→ TASK REQUIREMENTS: Only the lines that include "Ecuador" should be copied from the data below.

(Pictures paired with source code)
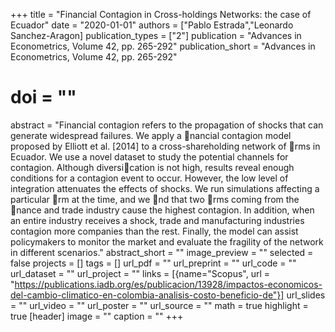 +++
title = "Financial Contagion in Cross-holdings Networks: the case of Ecuador"
date = "2020-01-01"
authors = ["Pablo Estrada","Leonardo Sanchez-Aragon]
publication_types = ["2"]
publication = "Advances in Econometrics, Volume 42, pp. 265-292"
publication_short = "Advances in Econometrics, Volume 42, pp. 265-292"
# doi = ""
abstract = "Financial contagion refers to the propagation of shocks that can generate widespread failures. We apply a nancial contagion model proposed by Elliott et al. [2014] to a cross-shareholding network of rms in Ecuador. We use a novel dataset to study the potential channels for contagion. Although diversication is not high, results reveal enough conditions for a contagion event to occur. However, the low level of integration attenuates the effects of shocks. We run simulations affecting a particular rm at the time, and we nd that two rms coming from the nance and trade industry cause the highest contagion. In addition, when an entire industry receives a shock, trade and manufacturing industries contagion more companies than the rest. Finally, the model can assist policymakers to monitor the market and evaluate the fragility of the network in different scenarios."
abstract_short = ""
image_preview = ""
selected = false
projects = []
tags = []
url_pdf = ""
url_preprint = ""
url_code = ""
url_dataset = ""
url_project = ""
links = [{name="Scopus",  url = "https://publications.iadb.org/es/publicacion/13928/impactos-economicos-del-cambio-climatico-en-colombia-analisis-costo-beneficio-de"}]
url_slides = ""
url_video = ""
url_poster = ""
url_source = ""
math = true
highlight = true
[header]
image = ""
caption = ""
+++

→ EXPECTED ANSWER:
title = "Financial Contagion in Cross-holdings Networks: the case of Ecuador"
abstract = "Financial contagion refers to the propagation of shocks that can generate widespread failures. We apply a nancial contagion model proposed by Elliott et al. [2014] to a cross-shareholding network of rms in Ecuador. We use a novel dataset to study the potential channels for contagion. Although diversication is not high, results reveal enough conditions for a contagion event to occur. However, the low level of integration attenuates the effects of shocks. We run simulations affecting a particular rm at the time, and we nd that two rms coming from the nance and trade industry cause the highest contagion. In addition, when an entire industry receives a shock, trade and manufacturing industries contagion more companies than the rest. Finally, the model can assist policymakers to monitor the market and evaluate the fragility of the network in different scenarios."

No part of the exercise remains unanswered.